Limitations & Future Work¶
- Limited to Visual Cortex + Natural Images: Experiments are restricted to the nsdgeneral visual ROI of NSD and COCO images. Generalization to other brain areas or other stimulus modalities (language, auditory) has not been verified.
- Dependency on MNI Registration Quality: The entire cross-subject transfer framework is built on the premise that subjects are accurately registered to the MNI space. Coordinate translation ablations show that performance degrades significantly when alignment is broken; registration errors or populations with large individual anatomical differences may weaken the gains.
- Semantic Evaluation Constrained by the Decoder: Semantic metrics rely on the specific pre-trained MindEye2 decoder, which introduces decoder bias (as admitted by the authors). It is not a clean measure of encoding quality.
- Computational/Data Costs of Ensembling: Finetuning+ensemble requires multiple pre-trained base models from source subjects. The impact of the number of source subjects, how to select them, and the cost of scaling to many subjects were limited in discussion.
- Future Improvements: Extending the continuous field to the whole brain, introducing stronger image encoders, or explicitly modeling individual anatomical deformations (rather than relying solely on MNI registration) are potential directions.
Related Work & Insights¶
- vs. Traditional Voxel-wise Encoding (fWRF, Linear Regression, VAE-based): These methods flatten fMRI into 1D vectors, perform independent regressions per voxel, and are tied to a single subject. NRF models responses as continuous coordinate functions, utilizing smoothness and alignment.

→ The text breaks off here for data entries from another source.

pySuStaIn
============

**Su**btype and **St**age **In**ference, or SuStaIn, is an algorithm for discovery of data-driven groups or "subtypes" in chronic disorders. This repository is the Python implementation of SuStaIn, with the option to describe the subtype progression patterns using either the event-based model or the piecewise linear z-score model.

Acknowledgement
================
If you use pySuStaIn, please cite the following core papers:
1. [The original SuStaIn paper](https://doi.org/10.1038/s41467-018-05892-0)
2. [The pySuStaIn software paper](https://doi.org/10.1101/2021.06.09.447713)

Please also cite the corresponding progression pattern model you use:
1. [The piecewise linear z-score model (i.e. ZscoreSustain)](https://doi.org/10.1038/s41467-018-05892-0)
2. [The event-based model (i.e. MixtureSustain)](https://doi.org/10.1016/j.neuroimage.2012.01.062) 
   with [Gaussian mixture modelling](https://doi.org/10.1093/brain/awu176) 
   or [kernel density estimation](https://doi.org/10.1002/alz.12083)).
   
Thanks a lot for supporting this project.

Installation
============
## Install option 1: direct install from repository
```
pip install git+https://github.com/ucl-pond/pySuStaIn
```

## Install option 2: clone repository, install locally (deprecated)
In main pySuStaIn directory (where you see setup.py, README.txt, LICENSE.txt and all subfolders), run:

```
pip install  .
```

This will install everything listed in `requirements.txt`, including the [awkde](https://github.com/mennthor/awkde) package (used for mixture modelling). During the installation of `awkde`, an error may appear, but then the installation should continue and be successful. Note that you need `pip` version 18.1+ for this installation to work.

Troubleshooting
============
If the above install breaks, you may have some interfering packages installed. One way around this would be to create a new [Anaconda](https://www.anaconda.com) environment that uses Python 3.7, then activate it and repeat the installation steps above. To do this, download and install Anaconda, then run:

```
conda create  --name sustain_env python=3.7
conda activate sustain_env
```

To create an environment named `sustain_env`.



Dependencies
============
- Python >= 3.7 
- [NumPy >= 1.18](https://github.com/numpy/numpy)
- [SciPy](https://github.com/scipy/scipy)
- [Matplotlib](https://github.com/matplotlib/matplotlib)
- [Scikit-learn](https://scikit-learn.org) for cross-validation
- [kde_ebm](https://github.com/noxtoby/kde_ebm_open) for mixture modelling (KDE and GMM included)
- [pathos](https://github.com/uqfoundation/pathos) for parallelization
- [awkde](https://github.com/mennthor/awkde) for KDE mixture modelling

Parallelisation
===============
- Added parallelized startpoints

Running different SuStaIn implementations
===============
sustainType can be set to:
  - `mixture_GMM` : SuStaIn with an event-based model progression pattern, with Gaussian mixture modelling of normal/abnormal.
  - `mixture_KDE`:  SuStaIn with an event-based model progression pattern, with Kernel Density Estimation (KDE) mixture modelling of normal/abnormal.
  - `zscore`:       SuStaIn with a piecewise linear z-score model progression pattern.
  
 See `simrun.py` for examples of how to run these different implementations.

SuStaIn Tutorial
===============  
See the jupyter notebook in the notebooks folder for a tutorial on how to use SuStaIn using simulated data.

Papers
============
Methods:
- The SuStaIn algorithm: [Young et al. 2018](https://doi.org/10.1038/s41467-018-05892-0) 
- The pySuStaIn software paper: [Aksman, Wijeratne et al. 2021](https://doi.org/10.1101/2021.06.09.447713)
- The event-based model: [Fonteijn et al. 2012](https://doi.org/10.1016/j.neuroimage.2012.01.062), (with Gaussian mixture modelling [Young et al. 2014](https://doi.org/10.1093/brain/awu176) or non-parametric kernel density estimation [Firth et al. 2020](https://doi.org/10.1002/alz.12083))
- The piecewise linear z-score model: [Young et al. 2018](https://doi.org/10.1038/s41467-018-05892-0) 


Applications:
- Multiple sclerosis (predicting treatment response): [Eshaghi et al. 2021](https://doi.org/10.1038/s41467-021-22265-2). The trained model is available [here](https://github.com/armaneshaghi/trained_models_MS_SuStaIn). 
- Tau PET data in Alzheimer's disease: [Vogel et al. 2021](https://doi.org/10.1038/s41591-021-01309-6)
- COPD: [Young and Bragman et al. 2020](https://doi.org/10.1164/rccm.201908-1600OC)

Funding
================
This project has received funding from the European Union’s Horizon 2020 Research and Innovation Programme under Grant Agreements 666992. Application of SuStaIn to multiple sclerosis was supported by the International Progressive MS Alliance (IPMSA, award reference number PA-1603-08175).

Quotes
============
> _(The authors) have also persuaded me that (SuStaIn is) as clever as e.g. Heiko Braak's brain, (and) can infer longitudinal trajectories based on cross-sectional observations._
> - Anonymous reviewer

The difference lies in "discrete independent points vs. continuous anatomical field," with the advantages of data efficiency, resolution independence, and cross-subject transfer.
- vs. Encoding with Spatial Priors (e.g., Bayesian Retinotopic Templates, Multi-parameter Spatial Frequency Fitting): These methods only introduce spatial priors locally, while the overall framework remains discrete. NRF injects anatomical structure into the entire learning process.
- vs. Cross-Subject Decoding (MindEye2, Adaptive Pooling, Coordinates as Positional Encodings for Attention): That line of work focuses on "decoding stimuli from observed discrete voxel grids." Even if coordinates are used, they remain tied to specific acquired voxels. NRF works in the opposite direction (encoding) and treats coordinates as inputs to a continuous field rather than auxiliary features for discrete voxels, supporting queries at any location and cross-subject adaptation without resampling.
- vs. Implicit Neural Representations (SIREN, NeRF, DeepSDF, Occupancy Net): NRF borrows the coordinate + Fourier feature + MLP continuous field representation but is the first to apply it to computational neuroscience, proving that "continuous field + anatomical grounding" brings data efficiency and generalization.
Rating¶
- Novelty: ⭐⭐⭐⭐⭐ First introduction of the INR continuous field paradigm to fMRI encoding, reframing a two-decade-old discrete problem.
- Experimental Thoroughness: ⭐⭐⭐⭐ Single-subject + cross-subject + perturbation probing + ensemble ablations are included, but limited to the visual cortex and the single NSD dataset.
- Writing Quality: ⭐⭐⭐⭐ Clear motivation, and the self-reflection on semantic metrics is a plus; some formula formatting is slightly unrefined.
- Value: ⭐⭐⭐⭐⭐ Directly addresses the real-world pain points of "data scarcity + non-transferability" in fMRI encoding, providing a deployable and scalable new paradigm for "brain digital twins."